- [TRY IT] Check every line of the entries that follow, and copy the ones containing "psql".

[INPUT FOR THIS TASK]

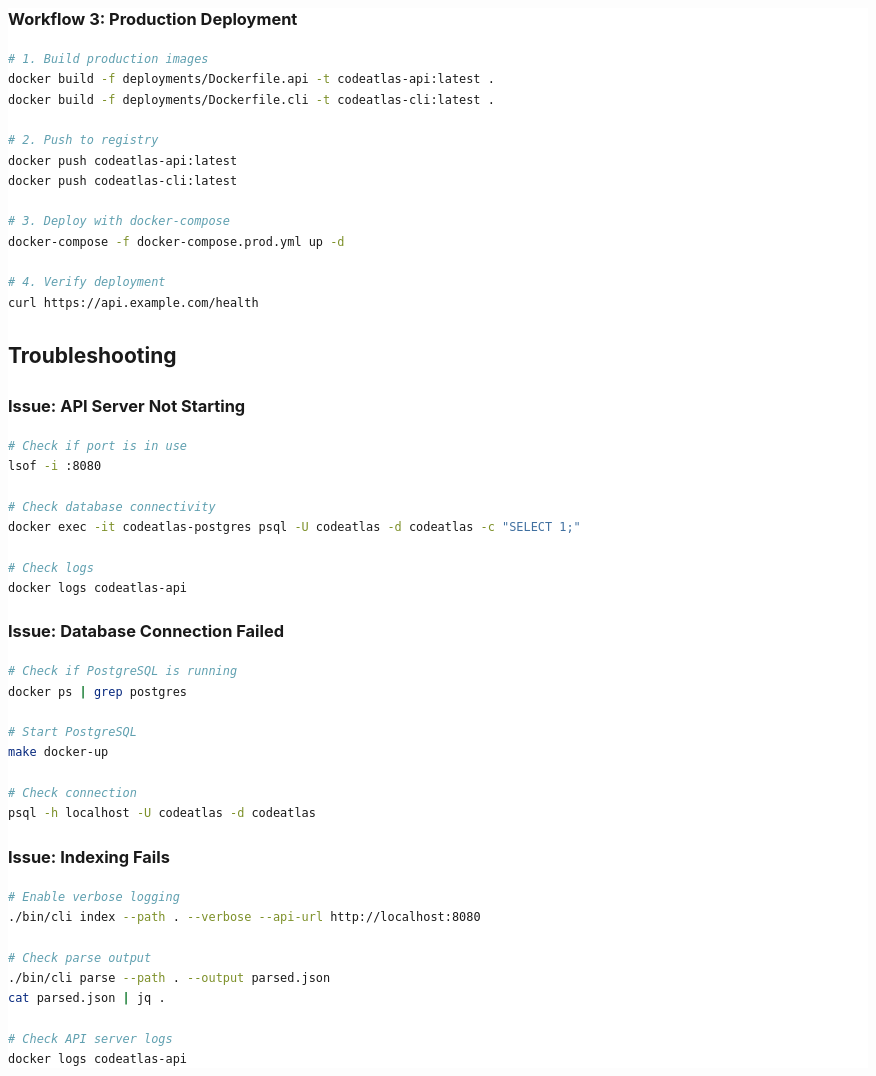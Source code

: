 ### Workflow 3: Production Deployment

```bash
# 1. Build production images
docker build -f deployments/Dockerfile.api -t codeatlas-api:latest .
docker build -f deployments/Dockerfile.cli -t codeatlas-cli:latest .

# 2. Push to registry
docker push codeatlas-api:latest
docker push codeatlas-cli:latest

# 3. Deploy with docker-compose
docker-compose -f docker-compose.prod.yml up -d

# 4. Verify deployment
curl https://api.example.com/health
```

## Troubleshooting

### Issue: API Server Not Starting

```bash
# Check if port is in use
lsof -i :8080

# Check database connectivity
docker exec -it codeatlas-postgres psql -U codeatlas -d codeatlas -c "SELECT 1;"

# Check logs
docker logs codeatlas-api
```

### Issue: Database Connection Failed

```bash
# Check if PostgreSQL is running
docker ps | grep postgres

# Start PostgreSQL
make docker-up

# Check connection
psql -h localhost -U codeatlas -d codeatlas
```

### Issue: Indexing Fails

```bash
# Enable verbose logging
./bin/cli index --path . --verbose --api-url http://localhost:8080

# Check parse output
./bin/cli parse --path . --output parsed.json
cat parsed.json | jq .

# Check API server logs
docker logs codeatlas-api
```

[/INPUT FOR THIS TASK]

- [EXERCISE OUTPUT]
docker exec -it codeatlas-postgres psql -U codeatlas -d codeatlas -c "SELECT 1;"
psql -h localhost -U codeatlas -d codeatlas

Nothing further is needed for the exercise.